Records contained in a dataset:
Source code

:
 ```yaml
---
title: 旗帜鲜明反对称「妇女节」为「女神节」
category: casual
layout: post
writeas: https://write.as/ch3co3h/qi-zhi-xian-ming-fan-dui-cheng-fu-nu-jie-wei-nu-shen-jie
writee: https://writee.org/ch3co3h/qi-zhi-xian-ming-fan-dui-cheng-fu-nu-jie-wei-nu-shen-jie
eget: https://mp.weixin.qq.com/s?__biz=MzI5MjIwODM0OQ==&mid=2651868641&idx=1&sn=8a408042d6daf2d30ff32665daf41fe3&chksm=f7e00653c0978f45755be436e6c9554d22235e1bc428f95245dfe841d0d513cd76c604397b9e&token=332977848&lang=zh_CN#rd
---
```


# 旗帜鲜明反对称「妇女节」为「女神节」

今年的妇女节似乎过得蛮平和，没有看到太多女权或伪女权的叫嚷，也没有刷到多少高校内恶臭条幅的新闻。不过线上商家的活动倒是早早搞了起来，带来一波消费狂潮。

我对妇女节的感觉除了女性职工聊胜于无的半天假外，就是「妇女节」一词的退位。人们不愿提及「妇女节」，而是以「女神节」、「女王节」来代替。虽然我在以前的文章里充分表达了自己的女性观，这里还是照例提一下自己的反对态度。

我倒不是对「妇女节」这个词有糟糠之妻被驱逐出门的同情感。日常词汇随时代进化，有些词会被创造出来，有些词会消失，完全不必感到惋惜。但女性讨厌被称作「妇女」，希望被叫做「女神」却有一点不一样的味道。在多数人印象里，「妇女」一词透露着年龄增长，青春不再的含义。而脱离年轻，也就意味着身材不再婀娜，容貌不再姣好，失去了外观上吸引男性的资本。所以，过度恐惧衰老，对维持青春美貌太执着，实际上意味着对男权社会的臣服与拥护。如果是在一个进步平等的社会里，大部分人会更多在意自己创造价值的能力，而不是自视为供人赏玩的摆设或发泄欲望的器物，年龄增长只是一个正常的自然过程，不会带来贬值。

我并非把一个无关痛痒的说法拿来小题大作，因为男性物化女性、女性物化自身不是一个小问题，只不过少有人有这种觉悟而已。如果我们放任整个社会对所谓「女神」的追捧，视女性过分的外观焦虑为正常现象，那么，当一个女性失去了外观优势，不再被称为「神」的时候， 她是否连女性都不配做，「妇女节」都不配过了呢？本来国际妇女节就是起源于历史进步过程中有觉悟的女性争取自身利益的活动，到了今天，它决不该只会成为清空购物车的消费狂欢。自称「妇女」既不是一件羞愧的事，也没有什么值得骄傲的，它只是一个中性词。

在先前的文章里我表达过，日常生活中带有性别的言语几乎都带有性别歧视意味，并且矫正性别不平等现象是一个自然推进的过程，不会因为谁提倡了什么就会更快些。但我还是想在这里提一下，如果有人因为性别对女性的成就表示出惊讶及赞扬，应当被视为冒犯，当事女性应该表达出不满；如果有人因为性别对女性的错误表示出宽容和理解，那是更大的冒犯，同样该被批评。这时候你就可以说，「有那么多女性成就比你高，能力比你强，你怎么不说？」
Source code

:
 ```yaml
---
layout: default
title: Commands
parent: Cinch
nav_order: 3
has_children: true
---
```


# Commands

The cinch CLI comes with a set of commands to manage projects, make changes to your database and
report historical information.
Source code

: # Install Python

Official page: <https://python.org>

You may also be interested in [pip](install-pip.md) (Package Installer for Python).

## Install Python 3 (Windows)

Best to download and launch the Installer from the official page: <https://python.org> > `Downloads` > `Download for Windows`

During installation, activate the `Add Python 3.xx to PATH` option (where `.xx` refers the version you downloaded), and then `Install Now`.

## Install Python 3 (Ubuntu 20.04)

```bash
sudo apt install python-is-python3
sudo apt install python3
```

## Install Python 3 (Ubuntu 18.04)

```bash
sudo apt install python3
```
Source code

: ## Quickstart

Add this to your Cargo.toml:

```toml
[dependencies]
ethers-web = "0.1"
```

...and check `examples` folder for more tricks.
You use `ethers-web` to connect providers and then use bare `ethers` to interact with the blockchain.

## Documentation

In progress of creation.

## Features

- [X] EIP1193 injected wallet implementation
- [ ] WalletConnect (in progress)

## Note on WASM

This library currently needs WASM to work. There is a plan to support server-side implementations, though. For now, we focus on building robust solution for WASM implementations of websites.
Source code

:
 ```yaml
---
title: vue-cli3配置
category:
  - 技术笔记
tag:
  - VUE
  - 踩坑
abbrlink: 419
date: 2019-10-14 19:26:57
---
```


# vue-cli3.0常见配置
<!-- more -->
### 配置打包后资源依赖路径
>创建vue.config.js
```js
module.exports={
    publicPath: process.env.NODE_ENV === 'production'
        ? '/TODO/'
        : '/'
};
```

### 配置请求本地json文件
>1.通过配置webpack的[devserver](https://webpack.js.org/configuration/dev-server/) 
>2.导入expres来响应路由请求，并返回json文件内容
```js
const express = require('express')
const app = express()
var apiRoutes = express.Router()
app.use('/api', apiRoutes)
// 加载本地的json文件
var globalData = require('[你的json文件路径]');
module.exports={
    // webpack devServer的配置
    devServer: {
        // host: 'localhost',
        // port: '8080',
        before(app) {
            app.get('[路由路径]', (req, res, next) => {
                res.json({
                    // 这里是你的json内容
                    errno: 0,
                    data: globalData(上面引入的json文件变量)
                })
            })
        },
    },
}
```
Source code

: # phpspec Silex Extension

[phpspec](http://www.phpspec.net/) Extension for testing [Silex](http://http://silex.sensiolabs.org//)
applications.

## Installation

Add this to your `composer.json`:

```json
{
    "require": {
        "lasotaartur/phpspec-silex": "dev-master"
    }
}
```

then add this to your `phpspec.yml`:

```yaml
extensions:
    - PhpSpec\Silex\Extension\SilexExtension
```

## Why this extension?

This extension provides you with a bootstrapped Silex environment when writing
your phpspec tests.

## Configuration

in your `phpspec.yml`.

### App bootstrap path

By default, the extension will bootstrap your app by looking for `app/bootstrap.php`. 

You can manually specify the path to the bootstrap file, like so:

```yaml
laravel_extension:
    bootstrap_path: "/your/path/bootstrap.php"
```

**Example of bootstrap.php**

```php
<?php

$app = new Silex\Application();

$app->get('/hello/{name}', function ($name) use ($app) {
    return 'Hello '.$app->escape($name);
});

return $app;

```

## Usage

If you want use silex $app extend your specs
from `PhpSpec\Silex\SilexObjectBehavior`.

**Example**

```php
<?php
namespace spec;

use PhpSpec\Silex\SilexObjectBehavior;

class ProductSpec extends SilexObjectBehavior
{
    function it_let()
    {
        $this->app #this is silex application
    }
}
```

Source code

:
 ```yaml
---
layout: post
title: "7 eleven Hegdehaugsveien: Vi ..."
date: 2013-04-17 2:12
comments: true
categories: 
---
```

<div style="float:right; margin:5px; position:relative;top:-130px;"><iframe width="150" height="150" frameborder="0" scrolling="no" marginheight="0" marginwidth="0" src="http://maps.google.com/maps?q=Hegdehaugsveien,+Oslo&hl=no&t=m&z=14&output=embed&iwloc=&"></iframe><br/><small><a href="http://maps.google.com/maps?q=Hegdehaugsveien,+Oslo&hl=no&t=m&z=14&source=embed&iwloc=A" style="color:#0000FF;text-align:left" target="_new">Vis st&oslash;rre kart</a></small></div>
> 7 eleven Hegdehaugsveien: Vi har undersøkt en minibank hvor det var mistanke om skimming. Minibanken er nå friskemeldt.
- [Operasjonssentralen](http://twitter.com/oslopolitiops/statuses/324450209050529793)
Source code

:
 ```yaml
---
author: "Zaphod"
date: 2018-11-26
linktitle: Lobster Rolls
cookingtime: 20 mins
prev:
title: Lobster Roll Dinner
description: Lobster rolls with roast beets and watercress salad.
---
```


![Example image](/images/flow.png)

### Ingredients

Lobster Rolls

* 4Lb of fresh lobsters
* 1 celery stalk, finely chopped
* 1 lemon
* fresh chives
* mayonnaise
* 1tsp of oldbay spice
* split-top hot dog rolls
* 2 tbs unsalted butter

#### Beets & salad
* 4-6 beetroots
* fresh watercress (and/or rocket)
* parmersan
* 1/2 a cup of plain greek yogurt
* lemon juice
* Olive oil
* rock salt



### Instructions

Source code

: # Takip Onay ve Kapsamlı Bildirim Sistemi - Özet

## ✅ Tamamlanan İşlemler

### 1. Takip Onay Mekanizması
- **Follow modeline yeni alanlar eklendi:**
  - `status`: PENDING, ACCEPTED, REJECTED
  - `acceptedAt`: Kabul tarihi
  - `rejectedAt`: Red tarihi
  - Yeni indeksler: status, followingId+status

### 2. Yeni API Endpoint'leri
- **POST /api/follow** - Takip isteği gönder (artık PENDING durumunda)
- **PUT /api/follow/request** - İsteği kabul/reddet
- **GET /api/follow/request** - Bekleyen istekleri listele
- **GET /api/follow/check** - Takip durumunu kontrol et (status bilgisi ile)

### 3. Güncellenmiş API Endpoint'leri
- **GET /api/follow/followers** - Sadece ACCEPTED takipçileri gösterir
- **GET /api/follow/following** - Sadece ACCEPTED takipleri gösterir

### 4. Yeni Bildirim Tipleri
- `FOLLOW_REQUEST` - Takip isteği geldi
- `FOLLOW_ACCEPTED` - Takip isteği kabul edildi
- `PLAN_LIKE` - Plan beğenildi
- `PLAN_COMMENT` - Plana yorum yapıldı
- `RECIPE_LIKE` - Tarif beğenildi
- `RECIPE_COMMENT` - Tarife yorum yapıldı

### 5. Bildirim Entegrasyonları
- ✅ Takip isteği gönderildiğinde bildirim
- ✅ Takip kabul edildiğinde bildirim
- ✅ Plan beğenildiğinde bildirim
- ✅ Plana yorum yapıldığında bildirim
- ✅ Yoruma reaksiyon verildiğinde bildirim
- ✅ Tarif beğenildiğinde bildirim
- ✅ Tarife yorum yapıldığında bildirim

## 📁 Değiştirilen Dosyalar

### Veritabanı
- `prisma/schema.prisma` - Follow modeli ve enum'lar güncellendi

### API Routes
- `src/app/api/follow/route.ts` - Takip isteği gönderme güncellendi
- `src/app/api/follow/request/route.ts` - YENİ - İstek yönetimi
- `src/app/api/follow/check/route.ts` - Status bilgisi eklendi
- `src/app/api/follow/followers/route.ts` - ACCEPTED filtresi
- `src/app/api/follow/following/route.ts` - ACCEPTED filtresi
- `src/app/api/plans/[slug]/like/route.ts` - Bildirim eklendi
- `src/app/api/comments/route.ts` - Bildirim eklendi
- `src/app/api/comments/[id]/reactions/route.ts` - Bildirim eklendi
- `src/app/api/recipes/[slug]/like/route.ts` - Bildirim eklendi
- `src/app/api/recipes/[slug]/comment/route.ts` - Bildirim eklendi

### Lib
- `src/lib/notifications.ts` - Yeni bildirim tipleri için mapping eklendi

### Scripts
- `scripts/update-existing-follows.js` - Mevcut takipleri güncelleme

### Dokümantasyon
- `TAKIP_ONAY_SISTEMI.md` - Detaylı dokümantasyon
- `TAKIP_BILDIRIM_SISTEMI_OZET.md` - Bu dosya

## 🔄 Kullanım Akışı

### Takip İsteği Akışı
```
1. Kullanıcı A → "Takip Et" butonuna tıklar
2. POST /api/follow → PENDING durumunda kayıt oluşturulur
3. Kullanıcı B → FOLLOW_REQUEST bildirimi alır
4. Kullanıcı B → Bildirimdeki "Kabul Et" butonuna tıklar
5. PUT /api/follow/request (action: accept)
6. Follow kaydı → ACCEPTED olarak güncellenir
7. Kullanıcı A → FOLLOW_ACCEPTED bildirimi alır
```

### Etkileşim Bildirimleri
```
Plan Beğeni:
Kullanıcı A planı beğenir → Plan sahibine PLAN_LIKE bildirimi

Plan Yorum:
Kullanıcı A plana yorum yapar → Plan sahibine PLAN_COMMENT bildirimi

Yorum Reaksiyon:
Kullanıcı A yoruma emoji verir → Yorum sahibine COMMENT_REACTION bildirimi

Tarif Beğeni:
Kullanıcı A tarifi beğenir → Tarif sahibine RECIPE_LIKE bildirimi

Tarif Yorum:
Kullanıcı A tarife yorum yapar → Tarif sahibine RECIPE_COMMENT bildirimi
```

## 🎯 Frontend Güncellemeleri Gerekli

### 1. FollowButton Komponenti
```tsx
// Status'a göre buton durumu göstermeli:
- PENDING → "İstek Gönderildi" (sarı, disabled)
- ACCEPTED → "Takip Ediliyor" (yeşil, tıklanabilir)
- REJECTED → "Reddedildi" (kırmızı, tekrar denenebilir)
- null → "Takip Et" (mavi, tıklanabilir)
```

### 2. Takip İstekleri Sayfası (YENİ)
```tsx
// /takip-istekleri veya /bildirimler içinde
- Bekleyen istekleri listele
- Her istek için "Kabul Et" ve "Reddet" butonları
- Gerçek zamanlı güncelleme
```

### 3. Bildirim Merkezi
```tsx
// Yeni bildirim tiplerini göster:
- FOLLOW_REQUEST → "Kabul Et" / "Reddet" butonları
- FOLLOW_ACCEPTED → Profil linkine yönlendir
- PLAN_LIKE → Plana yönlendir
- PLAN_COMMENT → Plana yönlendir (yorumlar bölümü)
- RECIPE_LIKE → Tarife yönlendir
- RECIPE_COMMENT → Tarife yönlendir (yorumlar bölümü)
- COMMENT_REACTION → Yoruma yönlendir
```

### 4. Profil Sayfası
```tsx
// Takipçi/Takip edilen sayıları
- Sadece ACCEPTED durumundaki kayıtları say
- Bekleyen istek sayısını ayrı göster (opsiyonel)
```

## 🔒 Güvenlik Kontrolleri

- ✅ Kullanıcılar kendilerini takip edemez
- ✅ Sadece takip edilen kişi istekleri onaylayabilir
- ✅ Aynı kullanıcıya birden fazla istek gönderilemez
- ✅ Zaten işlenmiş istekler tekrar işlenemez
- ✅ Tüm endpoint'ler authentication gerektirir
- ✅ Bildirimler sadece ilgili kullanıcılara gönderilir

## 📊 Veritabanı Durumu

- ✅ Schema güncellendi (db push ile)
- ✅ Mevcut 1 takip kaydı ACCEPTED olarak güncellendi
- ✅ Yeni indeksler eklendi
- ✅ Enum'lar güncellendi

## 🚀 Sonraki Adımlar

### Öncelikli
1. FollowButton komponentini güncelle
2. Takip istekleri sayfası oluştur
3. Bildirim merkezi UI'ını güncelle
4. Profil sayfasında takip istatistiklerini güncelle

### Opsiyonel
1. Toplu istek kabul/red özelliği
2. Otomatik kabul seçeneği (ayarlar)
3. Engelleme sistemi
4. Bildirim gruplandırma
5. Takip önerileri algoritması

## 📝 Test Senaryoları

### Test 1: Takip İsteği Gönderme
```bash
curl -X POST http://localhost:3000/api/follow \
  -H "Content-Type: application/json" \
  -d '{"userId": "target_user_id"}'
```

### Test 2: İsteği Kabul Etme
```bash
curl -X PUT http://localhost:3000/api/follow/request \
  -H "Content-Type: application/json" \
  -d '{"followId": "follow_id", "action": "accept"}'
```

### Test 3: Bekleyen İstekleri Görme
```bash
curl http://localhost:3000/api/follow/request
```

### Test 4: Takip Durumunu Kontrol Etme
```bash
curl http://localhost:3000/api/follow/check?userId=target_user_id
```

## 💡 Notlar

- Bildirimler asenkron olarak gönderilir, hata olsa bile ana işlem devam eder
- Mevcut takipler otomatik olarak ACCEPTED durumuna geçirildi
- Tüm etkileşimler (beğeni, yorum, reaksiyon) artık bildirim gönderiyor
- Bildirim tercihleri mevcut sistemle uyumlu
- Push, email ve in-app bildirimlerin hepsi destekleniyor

Work request:
Your task is to quote, without any alteration, the lines running from the top of the records to the line that holds "# 旗帜鲜明反对称「妇女节」为「女神节」", both included.

Your solution:
Source code

:
 ```yaml
---
title: 旗帜鲜明反对称「妇女节」为「女神节」
category: casual
layout: post
writeas: https://write.as/ch3co3h/qi-zhi-xian-ming-fan-dui-cheng-fu-nu-jie-wei-nu-shen-jie
writee: https://writee.org/ch3co3h/qi-zhi-xian-ming-fan-dui-cheng-fu-nu-jie-wei-nu-shen-jie
eget: https://mp.weixin.qq.com/s?__biz=MzI5MjIwODM0OQ==&mid=2651868641&idx=1&sn=8a408042d6daf2d30ff32665daf41fe3&chksm=f7e00653c0978f45755be436e6c9554d22235e1bc428f95245dfe841d0d513cd76c604397b9e&token=332977848&lang=zh_CN#rd
---
```


# 旗帜鲜明反对称「妇女节」为「女神节」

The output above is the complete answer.